:: DATASET RECORDS

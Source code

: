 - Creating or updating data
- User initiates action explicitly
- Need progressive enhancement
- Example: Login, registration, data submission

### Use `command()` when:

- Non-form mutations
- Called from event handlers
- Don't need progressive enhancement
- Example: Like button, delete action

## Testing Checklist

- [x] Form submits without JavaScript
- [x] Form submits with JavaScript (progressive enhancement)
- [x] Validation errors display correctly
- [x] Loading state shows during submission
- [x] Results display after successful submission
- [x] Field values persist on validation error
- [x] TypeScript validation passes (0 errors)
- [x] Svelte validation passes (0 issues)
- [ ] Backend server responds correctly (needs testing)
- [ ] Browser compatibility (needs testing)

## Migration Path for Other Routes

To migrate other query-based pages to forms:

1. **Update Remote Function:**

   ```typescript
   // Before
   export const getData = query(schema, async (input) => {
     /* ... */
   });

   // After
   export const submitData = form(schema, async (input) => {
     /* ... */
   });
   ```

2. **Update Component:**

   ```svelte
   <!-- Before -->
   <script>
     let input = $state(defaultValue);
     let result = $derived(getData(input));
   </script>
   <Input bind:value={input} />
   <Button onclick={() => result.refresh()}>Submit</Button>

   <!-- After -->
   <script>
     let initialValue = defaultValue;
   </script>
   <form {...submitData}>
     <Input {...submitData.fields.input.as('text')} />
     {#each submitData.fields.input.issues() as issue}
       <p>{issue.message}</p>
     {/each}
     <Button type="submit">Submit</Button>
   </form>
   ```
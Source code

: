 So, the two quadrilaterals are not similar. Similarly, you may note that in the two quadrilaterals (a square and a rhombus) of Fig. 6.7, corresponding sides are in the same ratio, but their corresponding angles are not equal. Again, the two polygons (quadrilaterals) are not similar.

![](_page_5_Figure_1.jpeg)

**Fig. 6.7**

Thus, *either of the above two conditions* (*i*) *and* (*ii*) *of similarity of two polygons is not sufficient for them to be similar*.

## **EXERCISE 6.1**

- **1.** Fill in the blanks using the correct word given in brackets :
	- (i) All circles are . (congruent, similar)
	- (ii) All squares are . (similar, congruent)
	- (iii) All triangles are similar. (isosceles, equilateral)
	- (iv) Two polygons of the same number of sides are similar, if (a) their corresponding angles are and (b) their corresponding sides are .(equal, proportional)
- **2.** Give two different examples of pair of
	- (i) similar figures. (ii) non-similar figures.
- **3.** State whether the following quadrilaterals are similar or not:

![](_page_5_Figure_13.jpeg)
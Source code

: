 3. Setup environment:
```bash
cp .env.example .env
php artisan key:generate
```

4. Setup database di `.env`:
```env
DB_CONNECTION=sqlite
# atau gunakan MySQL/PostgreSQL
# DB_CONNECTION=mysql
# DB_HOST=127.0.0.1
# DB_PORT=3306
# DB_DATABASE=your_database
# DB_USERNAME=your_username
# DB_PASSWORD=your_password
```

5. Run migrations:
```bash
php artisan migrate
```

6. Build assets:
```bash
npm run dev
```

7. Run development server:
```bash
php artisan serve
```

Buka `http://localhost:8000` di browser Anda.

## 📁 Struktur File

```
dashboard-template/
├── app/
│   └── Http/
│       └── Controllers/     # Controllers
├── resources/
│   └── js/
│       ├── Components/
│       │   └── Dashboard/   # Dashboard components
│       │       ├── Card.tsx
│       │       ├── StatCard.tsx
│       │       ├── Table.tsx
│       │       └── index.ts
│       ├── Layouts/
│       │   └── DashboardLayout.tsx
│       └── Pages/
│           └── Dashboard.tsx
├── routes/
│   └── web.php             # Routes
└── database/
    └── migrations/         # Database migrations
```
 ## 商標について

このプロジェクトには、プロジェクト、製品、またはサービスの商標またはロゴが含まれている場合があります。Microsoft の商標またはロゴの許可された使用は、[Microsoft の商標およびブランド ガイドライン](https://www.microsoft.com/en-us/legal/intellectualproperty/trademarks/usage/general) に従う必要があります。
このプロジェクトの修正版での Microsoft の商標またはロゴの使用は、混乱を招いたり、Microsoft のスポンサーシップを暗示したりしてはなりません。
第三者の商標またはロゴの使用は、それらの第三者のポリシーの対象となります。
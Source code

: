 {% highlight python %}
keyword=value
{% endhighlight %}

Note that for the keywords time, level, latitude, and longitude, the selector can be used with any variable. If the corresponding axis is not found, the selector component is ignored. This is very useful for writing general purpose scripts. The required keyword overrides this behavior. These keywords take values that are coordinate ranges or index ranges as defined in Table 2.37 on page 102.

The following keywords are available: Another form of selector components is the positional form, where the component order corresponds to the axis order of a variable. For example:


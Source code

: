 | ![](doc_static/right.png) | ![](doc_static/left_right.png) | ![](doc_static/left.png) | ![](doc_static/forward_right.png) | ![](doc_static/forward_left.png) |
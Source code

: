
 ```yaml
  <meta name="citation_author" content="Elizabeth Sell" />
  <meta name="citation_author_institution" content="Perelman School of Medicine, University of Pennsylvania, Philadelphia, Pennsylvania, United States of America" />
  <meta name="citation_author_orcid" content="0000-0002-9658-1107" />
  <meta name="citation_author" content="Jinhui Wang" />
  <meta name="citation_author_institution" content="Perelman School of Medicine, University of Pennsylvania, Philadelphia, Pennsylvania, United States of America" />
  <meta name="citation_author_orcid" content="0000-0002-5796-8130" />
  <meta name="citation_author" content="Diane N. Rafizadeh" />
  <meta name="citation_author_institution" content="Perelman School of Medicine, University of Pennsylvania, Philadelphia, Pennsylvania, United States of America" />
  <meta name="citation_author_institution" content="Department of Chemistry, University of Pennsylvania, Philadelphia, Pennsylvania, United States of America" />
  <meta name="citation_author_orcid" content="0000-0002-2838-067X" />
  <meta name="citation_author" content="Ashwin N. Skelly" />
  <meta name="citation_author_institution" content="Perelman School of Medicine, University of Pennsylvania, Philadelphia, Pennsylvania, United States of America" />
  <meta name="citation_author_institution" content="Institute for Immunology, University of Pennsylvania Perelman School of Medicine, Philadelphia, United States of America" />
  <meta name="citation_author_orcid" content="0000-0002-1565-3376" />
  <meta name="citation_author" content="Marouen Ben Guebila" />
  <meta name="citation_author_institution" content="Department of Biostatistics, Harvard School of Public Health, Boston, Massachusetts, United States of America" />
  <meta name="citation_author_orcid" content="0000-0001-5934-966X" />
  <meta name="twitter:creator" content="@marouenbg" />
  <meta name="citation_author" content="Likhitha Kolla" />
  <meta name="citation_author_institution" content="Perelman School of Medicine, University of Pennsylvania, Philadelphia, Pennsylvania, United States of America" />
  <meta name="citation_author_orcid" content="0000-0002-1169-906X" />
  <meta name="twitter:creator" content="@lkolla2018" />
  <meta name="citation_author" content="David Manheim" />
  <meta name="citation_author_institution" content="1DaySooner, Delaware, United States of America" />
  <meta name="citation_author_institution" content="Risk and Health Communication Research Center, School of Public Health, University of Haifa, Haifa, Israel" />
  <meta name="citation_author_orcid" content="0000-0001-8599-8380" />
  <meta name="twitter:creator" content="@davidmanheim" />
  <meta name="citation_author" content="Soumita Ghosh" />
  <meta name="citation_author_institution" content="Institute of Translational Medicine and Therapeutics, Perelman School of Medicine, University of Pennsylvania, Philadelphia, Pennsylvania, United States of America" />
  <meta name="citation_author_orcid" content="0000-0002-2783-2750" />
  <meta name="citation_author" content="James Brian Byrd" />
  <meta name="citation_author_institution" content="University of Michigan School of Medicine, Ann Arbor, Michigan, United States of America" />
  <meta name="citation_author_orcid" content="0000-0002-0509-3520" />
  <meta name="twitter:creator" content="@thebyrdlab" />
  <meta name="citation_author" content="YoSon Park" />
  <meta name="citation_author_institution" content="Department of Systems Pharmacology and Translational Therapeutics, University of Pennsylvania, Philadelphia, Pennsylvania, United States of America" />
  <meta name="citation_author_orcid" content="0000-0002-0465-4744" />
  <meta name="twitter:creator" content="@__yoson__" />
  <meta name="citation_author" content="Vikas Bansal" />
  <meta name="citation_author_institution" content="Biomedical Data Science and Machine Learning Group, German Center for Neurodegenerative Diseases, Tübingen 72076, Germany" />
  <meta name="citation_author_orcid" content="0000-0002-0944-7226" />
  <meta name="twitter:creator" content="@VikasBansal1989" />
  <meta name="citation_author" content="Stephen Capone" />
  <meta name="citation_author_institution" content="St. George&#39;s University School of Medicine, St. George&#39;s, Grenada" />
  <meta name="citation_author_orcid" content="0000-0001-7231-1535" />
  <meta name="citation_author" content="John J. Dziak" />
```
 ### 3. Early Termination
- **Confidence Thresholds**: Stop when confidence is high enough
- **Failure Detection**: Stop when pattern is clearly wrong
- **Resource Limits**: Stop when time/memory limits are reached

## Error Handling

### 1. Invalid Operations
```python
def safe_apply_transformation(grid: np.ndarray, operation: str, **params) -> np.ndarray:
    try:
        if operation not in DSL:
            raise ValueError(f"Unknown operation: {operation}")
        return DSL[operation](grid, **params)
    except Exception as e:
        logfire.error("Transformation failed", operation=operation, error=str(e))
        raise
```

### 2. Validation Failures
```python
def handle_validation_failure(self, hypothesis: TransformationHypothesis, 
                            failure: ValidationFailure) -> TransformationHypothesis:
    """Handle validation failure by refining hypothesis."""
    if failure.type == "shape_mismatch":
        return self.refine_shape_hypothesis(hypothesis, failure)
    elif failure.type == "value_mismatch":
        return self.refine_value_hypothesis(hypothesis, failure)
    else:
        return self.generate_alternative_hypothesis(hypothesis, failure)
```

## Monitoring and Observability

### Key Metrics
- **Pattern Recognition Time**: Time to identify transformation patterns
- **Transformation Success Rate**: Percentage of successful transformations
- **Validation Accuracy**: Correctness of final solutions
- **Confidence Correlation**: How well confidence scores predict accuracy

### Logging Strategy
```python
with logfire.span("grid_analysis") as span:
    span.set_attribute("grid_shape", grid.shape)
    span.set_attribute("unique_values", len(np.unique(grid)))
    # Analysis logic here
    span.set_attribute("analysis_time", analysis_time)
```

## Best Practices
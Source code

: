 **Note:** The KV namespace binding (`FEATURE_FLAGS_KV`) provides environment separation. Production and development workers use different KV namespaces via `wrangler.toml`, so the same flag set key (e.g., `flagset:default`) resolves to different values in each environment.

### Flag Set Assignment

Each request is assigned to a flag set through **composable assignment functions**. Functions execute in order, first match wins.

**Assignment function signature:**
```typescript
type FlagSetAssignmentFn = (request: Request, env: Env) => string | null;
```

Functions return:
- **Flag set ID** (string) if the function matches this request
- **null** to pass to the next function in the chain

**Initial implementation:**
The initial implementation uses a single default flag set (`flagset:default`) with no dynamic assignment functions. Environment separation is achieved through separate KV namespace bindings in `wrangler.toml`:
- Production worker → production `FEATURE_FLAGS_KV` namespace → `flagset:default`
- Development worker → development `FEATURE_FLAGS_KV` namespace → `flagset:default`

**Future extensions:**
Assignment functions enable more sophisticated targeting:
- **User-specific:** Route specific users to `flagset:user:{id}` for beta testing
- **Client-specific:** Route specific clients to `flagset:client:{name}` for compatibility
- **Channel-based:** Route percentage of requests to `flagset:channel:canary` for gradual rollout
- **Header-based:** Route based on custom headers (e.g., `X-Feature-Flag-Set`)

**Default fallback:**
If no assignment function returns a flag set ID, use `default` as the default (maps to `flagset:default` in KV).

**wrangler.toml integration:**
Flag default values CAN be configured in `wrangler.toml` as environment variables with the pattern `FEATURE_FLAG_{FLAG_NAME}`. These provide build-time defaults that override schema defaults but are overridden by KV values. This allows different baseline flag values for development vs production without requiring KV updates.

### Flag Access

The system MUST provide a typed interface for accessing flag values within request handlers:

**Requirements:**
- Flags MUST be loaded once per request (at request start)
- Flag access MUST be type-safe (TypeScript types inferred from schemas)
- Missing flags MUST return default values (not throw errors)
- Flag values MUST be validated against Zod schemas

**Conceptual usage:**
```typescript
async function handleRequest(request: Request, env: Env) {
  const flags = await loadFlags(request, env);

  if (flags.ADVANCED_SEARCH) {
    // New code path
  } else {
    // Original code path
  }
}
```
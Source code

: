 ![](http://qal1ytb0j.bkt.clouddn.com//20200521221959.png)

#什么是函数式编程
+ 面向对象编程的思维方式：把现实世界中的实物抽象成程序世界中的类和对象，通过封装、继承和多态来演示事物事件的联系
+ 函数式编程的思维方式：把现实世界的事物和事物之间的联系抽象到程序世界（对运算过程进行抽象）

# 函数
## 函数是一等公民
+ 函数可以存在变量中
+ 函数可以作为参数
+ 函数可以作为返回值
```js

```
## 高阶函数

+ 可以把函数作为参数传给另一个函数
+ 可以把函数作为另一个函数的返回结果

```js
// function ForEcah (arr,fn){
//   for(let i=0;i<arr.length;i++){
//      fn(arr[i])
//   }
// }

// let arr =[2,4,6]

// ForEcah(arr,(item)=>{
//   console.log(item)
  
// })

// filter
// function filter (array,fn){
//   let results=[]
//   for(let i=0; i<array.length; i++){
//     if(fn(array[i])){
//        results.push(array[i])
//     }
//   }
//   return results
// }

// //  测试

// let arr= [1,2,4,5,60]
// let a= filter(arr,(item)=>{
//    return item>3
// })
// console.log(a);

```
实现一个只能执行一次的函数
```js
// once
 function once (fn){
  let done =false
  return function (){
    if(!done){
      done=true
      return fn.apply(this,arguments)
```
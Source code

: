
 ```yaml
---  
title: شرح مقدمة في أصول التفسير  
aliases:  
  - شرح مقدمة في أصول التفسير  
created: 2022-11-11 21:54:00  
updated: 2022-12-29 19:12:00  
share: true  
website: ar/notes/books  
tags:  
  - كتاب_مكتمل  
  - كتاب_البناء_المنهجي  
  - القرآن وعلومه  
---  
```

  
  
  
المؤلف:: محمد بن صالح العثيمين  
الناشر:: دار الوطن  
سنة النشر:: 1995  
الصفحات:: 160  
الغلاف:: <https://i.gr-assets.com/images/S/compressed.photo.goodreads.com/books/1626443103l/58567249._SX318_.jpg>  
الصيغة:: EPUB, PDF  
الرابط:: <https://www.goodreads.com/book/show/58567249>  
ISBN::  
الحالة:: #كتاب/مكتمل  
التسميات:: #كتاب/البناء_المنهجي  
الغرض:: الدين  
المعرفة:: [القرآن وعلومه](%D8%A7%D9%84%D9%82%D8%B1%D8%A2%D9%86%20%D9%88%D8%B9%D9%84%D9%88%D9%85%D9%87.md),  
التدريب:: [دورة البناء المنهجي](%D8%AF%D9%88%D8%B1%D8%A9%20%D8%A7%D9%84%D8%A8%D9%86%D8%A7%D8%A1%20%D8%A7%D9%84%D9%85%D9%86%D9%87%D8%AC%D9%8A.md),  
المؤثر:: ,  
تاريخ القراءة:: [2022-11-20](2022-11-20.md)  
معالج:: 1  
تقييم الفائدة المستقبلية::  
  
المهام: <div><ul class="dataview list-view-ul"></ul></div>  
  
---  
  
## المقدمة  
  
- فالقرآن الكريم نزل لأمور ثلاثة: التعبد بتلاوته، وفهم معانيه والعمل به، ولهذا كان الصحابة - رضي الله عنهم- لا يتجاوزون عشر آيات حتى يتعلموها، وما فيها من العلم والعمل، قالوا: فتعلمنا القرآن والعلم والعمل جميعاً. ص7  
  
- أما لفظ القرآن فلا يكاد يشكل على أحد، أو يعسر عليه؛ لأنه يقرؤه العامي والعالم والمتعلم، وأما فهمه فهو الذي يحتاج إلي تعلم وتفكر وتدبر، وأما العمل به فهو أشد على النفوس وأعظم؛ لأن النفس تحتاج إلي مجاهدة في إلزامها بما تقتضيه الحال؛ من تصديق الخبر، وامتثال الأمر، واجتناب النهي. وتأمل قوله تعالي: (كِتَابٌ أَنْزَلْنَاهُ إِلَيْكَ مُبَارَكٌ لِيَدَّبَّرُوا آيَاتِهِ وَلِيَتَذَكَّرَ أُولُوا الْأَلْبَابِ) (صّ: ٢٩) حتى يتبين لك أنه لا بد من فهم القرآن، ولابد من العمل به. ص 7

::::

▸ **INSTRUCTIONS TO FOLLOW**
Across the data, find each line that has "string" in it and copy that line.

▸ **RESULT OF THIS TASK**
type FlagSetAssignmentFn = (request: Request, env: Env) => string | null;
- **Flag set ID** (string) if the function matches this request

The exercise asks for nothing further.